IT’S UP TO YOU TO FLY AWAY!
SANTA FE, NEW MEXICO
by John Bouck

Flying back from the west coast of the U. S., it’s easy to be convinced into taking the most direct route. To save time, and zip back as quickly as possible, just set all the NAV equipment on “direct”, lean the engine and fly straight back. You may want to do that of course, so…you can go back to work! However, when you are doing two of your favorite things…flying and traveling…there’s something wrong with that scenario. Quick is not really what you need, particularly if you are able to be away!
After departing Ventura, California, to see our daughter and grandchildren, we decided to take the southern route back across the country. Leaving Southern California, we made a stop, for a couple of days, in Sedona, Arizona. From there, we continued east, planning a quick stop in Santa Fe, New Mexico, for fuel. A quick stop that ended by not being very quick!
Santa Fe airport is actually pretty big, with 3 separate paved runways, but we were surprised at how quiet things seemed to be. Maybe, we thought, it’s because we landed later in the morning, after any commuter rush. Then, after talking with several people, we found there was actually only one daily commercial flight from the airport. More were expected to be added, and maybe they are by now, but at the time it was pretty quiet for such a large airport. It’s a great airport for private fliers, though, because there always seems to be a runway available into virtually any wind direction. Words of caution though…remain aware that the altitude of the airport is 6,400 feet. On a hot day it could make an interesting departure if you don’t keep it in mind and tend to overload your piston powered plane!
We landed at Santa Fe Municipal (SAF), with the wind howling from the north. After talking with some of the line people at the F.B.O., we decided, “What the heck…Let’s get a car and go into the city.” First, though, with winds gusting to over 30 knots, and expected to increase, we decided to protect our baby by putting her in a hangar for the night. While a good tie-down outside would have kept the plane from going anywhere, the wind blown sand and grit is just not nice for paint and engines! After making certain everything was secure and inside a hangar, we jumped in a rental car the nice folks at the Santa Fe Jet Center had called for us, and headed to the city.

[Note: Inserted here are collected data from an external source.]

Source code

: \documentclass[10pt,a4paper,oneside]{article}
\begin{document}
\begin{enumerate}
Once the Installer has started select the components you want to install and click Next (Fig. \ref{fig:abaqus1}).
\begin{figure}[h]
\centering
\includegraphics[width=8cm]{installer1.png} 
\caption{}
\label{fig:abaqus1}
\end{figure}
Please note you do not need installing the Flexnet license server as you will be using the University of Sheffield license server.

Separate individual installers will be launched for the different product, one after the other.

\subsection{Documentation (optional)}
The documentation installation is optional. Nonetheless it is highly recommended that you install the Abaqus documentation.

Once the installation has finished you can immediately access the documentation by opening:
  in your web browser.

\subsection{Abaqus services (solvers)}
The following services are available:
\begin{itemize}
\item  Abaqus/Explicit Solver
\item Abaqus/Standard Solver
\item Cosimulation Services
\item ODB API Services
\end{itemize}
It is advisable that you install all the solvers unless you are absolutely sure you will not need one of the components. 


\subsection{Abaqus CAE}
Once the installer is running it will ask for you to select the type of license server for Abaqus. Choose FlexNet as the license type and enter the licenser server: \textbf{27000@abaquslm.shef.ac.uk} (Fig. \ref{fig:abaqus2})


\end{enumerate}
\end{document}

Santa Fe is an incredibly unusual town…particularly for someone used to larger cities and taller buildings. Someone like me that has worked closely in the past with architects on imaginative building projects! As we drove along, we saw that virtually all the buildings in Santa Fe are just alike! Driving along the main highway into town, we first spotted a few adobe style homes in the distance. Then, we drove closer to the city, and entered a typical commercial strip of fast food restaurants and retail businesses. Every one of the buildings looked exactly the same! Each building had a typical sand-brown exterior over a thick, one story adobe style structure. Until then, I could never have imagined a 200,000 square foot Lowe’s Home Improvement Center that looked just like…a giant adobe! There it was, standing at the end of a gigantic parking lot, looking as if a heavy rainstorm would wash the mud away, exposing all the home improvement aisles inside! There were restaurants, other retailers, and homes along the highway as well…and they all were the same!

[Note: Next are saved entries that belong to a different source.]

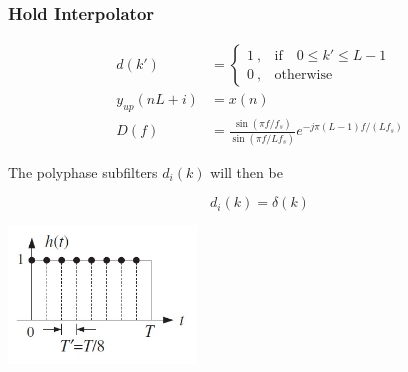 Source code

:\subsubsection{Hold Interpolator}
\begin{multicols}{2}
	\begin{align*}
		d(k') &= \begin{cases}
			1\:, & \text{if} \quad 0\leq k' \leq L -1\\
			0\:, & \text{otherwise}
		\end{cases} \\
		y_{up}(nL+i) &= x(n) \\
		D(f) &= \frac{\sin(\pi f/f_s)}{\sin(\pi f/Lf_s)}e^{-j\pi(L-1)f/(Lf_s)}
	\end{align*}

	The polyphase subfilters $d_i(k)$ will then be

	\begin{equation*}
		d_i(k) = \delta(k)
	\end{equation*}

\vfill
\columnbreak
	\begin{center}
		\includegraphics[width=5cm]{images/IntDecOv_Hold.jpg}
	\end{center}
\vfill
\end{multicols}

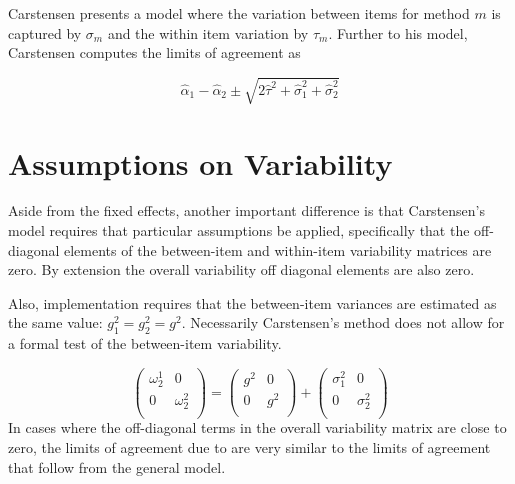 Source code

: \documentclass[12pt, a4paper]{report}
\theoremstyle{plain}
\theoremstyle{definition}
\theoremstyle{remark}
\begin{document}
Carstensen presents a model where the variation between items for method $m$ is captured by $\sigma_m$ and the within item variation by $\tau_m$. Further to his model, Carstensen computes the limits of agreement
as

\[
\hat{\alpha}_1 - \hat{\alpha}_2 \pm \sqrt{2 \hat{\tau}^2 +
	\hat{\sigma}^2_1 + \hat{\sigma}^2_2}
\]





















	
\section{Assumptions on Variability}
	
	Aside from the fixed effects, another important difference is that Carstensen's model requires that particular assumptions be applied, specifically that the off-diagonal elements of the between-item
	and within-item variability matrices are zero. By extension the
	overall variability off diagonal elements are also zero.




	Also, implementation requires that the between-item variances are
	estimated as the same value: $g^2_1 = g^2_2 = g^2$. Necessarily
	Carstensen's method does not allow for a formal test of the
	between-item variability.
	
	\[\left(\begin{array}{cc}
	\omega^1_2  & 0 \\
	0 & \omega^2_2 \\
	\end{array}  \right)
	=  \left(
	\begin{array}{cc}
	g^2  & 0 \\
	0 & g^2 \\
	\end{array} \right)+
	\left(
	\begin{array}{cc}
	\sigma^2_1  & 0 \\
	0 & \sigma^2_2 \\
	\end{array}\right)
	\]
In cases where the off-diagonal terms in the overall variability
matrix are close to zero, the limits of agreement due to \citet{BXC2008} are very similar to the limits of agreement that follow from the general model.
	
\end{document}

This architectural style is basically required by the local codes in Santa Fe, to adhere to the historic roots of the city. The area around and throughout the city was originally occupied by a group of Pueblo Indian Villages, built between 1050 and 1150. Today, there are 8 of the Northern Indian Pueblos within the city, or just a short drive away. Most of the pueblos remain occupied by the Indians, and tourists are free to attend many of their annual festivities that are still practiced. The historic design of the pueblos, however, remains an important part of the heritage of Santa Fe, and makes that city one of the most unique in the country.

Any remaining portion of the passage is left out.